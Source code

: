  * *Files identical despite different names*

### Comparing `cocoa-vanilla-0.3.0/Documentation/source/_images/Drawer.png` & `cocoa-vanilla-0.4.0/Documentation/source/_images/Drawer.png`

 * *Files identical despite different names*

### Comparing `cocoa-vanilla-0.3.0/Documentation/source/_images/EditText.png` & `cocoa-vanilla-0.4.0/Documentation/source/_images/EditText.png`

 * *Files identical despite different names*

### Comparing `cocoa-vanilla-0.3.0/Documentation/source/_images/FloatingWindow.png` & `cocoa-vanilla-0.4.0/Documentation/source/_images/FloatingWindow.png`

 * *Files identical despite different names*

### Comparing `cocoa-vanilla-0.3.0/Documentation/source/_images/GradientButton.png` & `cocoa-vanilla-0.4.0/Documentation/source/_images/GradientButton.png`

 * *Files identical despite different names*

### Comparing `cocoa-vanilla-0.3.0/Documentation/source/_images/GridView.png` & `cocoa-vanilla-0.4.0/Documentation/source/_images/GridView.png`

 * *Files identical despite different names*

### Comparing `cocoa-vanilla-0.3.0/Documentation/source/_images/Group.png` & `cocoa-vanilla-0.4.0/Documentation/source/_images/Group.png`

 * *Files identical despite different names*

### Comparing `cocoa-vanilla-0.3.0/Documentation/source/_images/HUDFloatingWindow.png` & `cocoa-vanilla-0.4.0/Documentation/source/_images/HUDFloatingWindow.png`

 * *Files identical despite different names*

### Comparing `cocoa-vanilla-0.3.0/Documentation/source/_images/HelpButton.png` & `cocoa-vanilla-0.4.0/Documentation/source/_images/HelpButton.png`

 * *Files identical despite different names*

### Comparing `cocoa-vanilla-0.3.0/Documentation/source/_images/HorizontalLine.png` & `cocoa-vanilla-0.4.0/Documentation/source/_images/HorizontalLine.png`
----
▶ REQUIREMENT
Complete, exact output of the records is expected.

▶ SOLUTION TO THIS TASK
Source code

:  * *Files identical despite different names*

### Comparing `cocoa-vanilla-0.3.0/Documentation/source/_images/Drawer.png` & `cocoa-vanilla-0.4.0/Documentation/source/_images/Drawer.png`

 * *Files identical despite different names*

### Comparing `cocoa-vanilla-0.3.0/Documentation/source/_images/EditText.png` & `cocoa-vanilla-0.4.0/Documentation/source/_images/EditText.png`

 * *Files identical despite different names*

### Comparing `cocoa-vanilla-0.3.0/Documentation/source/_images/FloatingWindow.png` & `cocoa-vanilla-0.4.0/Documentation/source/_images/FloatingWindow.png`

 * *Files identical despite different names*

### Comparing `cocoa-vanilla-0.3.0/Documentation/source/_images/GradientButton.png` & `cocoa-vanilla-0.4.0/Documentation/source/_images/GradientButton.png`

 * *Files identical despite different names*

### Comparing `cocoa-vanilla-0.3.0/Documentation/source/_images/GridView.png` & `cocoa-vanilla-0.4.0/Documentation/source/_images/GridView.png`

 * *Files identical despite different names*

### Comparing `cocoa-vanilla-0.3.0/Documentation/source/_images/Group.png` & `cocoa-vanilla-0.4.0/Documentation/source/_images/Group.png`

 * *Files identical despite different names*

### Comparing `cocoa-vanilla-0.3.0/Documentation/source/_images/HUDFloatingWindow.png` & `cocoa-vanilla-0.4.0/Documentation/source/_images/HUDFloatingWindow.png`

 * *Files identical despite different names*

### Comparing `cocoa-vanilla-0.3.0/Documentation/source/_images/HelpButton.png` & `cocoa-vanilla-0.4.0/Documentation/source/_images/HelpButton.png`

 * *Files identical despite different names*

### Comparing `cocoa-vanilla-0.3.0/Documentation/source/_images/HorizontalLine.png` & `cocoa-vanilla-0.4.0/Documentation/source/_images/HorizontalLine.png`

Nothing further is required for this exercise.